How much are customs fees for high-value cargo?
The customs clearance fees for shipping high-value cargo will depend on what you are shipping and the regulations of the destination country. When booking freight transport with Eurosender, you should check the customs procedures that apply in your specific case and determine if other factors may influence your freight customs charges.
What international freight customs charges should I expect to pay for goods arriving by air?
The different methods of cargo shipping have different sets of charges. Air freight transport costs are included in the customs value, depending on the Incoterm agreement. There may be additional freight customs charges or excise tax for storing or handling dangerous goods. For more accurate information as to what freight customs charges would apply for your own particular cargo and circumstances, please contact our logistics experts.
How long does cargo customs clearance take?
The time it takes for your freight to pass through international customs will depend on a number of factors, including:
  • Destination country
  • Type of cargo to be cleared
  • Number of shipments moving through customs at the same time
  • Customs inspections
In general, you can expect most cargo to be cleared by customs in 12-24 hours. If you are shipping as a business, consider the maximum delay as the time it will take for the freight to clear customs and communicate this to your customers. This will help maintain higher customer satisfaction and minimise disappointment.
Why is my cargo being held at customs?
In most cases, goods are held by customs authorities to check if the declared value is accurate. Other reasons may be incomplete paperwork or prohibited items in the content. Unfortunately, neither Eurosender nor the carrier can stop or accelerate customs procedures. If your freight tracking status indicates that your cargo is being held at customs, it may take a couple of hours to a few days for the goods to be released for delivery.
Can I refuse to pay freight customs charges?
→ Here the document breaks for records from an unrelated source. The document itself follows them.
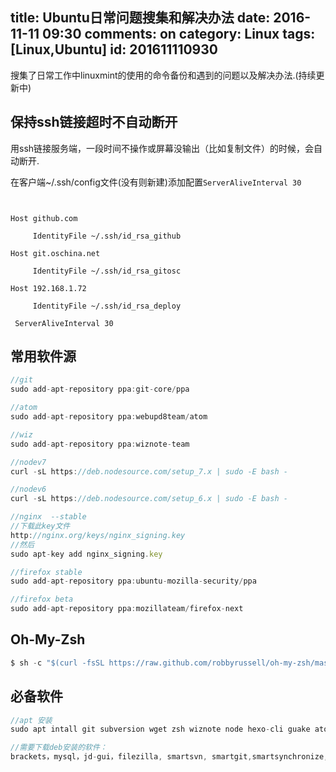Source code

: title: Ubuntu日常问题搜集和解决办法
date: 2016-11-11 09:30
comments: on
category: Linux
tags: [Linux,Ubuntu]
id: 201611110930
---

搜集了日常工作中linuxmint的使用的命令备份和遇到的问题以及解决办法.(持续更新中)
<!-- more -->

## 保持ssh链接超时不自动断开

用ssh链接服务端，一段时间不操作或屏幕没输出（比如复制文件）的时候，会自动断开.

在客户端~/.ssh/config文件(没有则新建)添加配置`ServerAliveInterval 30`

```


Host github.com

     IdentityFile ~/.ssh/id_rsa_github

Host git.oschina.net

     IdentityFile ~/.ssh/id_rsa_gitosc

Host 192.168.1.72

     IdentityFile ~/.ssh/id_rsa_deploy

 ServerAliveInterval 30

```

## 常用软件源

```js
//git
sudo add-apt-repository ppa:git-core/ppa

//atom
sudo add-apt-repository ppa:webupd8team/atom

//wiz
sudo add-apt-repository ppa:wiznote-team

//nodev7
curl -sL https://deb.nodesource.com/setup_7.x | sudo -E bash -

//nodev6
curl -sL https://deb.nodesource.com/setup_6.x | sudo -E bash -

//nginx  --stable
//下载此key文件
http://nginx.org/keys/nginx_signing.key
//然后
sudo apt-key add nginx_signing.key

//firefox stable
sudo add-apt-repository ppa:ubuntu-mozilla-security/ppa

//firefox beta
sudo add-apt-repository ppa:mozillateam/firefox-next

```

## Oh-My-Zsh
```js
$ sh -c "$(curl -fsSL https://raw.github.com/robbyrussell/oh-my-zsh/master/tools/install.sh)"
```

## 必备软件

```js
//apt 安装
sudo apt intall git subversion wget zsh wiznote node hexo-cli guake atom rar unrar p7zip-full gshutdown

//需要下载deb安装的软件：
brackets，mysql，jd-gui，filezilla, smartsvn, smartgit,smartsynchronize,

```
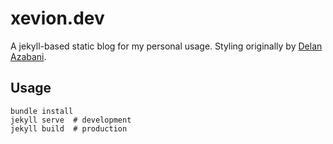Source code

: # xevion.dev

A jekyll-based static blog for my personal usage. Styling originally by [Delan Azabani](https://github.com/delan/www.azabani.com).

## Usage

```
bundle install
jekyll serve  # development
jekyll build  # production
```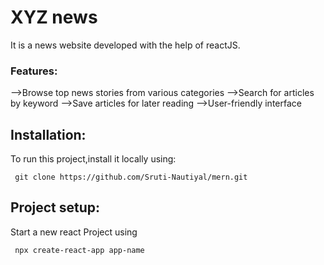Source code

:# XYZ news

It is a news website developed with the help of reactJS.

### Features:

-->Browse top news stories from various categories
-->Search for articles by keyword
-->Save articles for later reading
-->User-friendly interface

## Installation:
To run this project,install it locally using:
```
 git clone https://github.com/Sruti-Nautiyal/mern.git
```

## Project setup:

Start a new react Project using
```
 npx create-react-app app-name
```
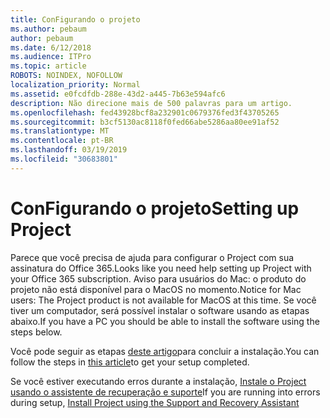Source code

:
 ```yaml
---
title: ConFigurando o projeto
ms.author: pebaum
author: pebaum
ms.date: 6/12/2018
ms.audience: ITPro
ms.topic: article
ROBOTS: NOINDEX, NOFOLLOW
localization_priority: Normal
ms.assetid: e0fcdfdb-288e-43d2-a445-7b63e594afc6
description: Não direcione mais de 500 palavras para um artigo.
ms.openlocfilehash: fed43928bcf8a232901c0679376fed3f43705265
ms.sourcegitcommit: b3cf5130ac8118f0fed66abe5286aa80ee91af52
ms.translationtype: MT
ms.contentlocale: pt-BR
ms.lasthandoff: 03/19/2019
ms.locfileid: "30683801"
---
```

# <a name="setting-up-project"></a><span data-ttu-id="a6910-103">ConFigurando o projeto</span><span class="sxs-lookup"><span data-stu-id="a6910-103">Setting up Project</span></span>

<span data-ttu-id="a6910-104">Parece que você precisa de ajuda para configurar o Project com sua assinatura do Office 365.</span><span class="sxs-lookup"><span data-stu-id="a6910-104">Looks like you need help setting up Project with your Office 365 subscription.</span></span>
<span data-ttu-id="a6910-105">Aviso para usuários do Mac: o produto do projeto não está disponível para o MacOS no momento.</span><span class="sxs-lookup"><span data-stu-id="a6910-105">Notice for Mac users: The Project product is not available for MacOS at this time.</span></span> <span data-ttu-id="a6910-106">Se você tiver um computador, será possível instalar o software usando as etapas abaixo.</span><span class="sxs-lookup"><span data-stu-id="a6910-106">If you have a PC you should be able to install the software using the steps below.</span></span>
  
<span data-ttu-id="a6910-107">Você pode seguir as etapas [deste artigo](https://support.office.com/article/7059249b-d9fe-4d61-ab96-5c5bf435f281.aspx)para concluir a instalação.</span><span class="sxs-lookup"><span data-stu-id="a6910-107">You can follow the steps in [this article](https://support.office.com/article/7059249b-d9fe-4d61-ab96-5c5bf435f281.aspx)to get your setup completed.</span></span>
  
<span data-ttu-id="a6910-108">Se você estiver executando erros durante a instalação, [Instale o Project usando o assistente de recuperação e suporte](https://aka.ms/SaRA-ProjectSetupScenario)</span><span class="sxs-lookup"><span data-stu-id="a6910-108">If you are running into errors during setup, [Install Project using the Support and Recovery Assistant](https://aka.ms/SaRA-ProjectSetupScenario)</span></span>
Yes you can, but you may encounter the following problems if you refuse to pay freight customs fees:
  • The cargo will be destroyed.
  • The cargo will be stored and additional costs may be incurred.
What if I declare a lower value for my freight shipment in the documents for customs clearance?
It is a serious offence to declare a lower value to avoid paying freight customs charges. Customs authorities in the destination country inspect all incoming cargo. You may be charged a penalty for writing false information about the value of the freight shipment in the customs declaration and your cargo will be seized.
All information presented on this page is true and correct as of July 2022 but is subject to change at any time. Eurosender will not be liable for inappropriate, incomplete or inaccurate data presented. Still, we do our best always to have up-to-date information on our page.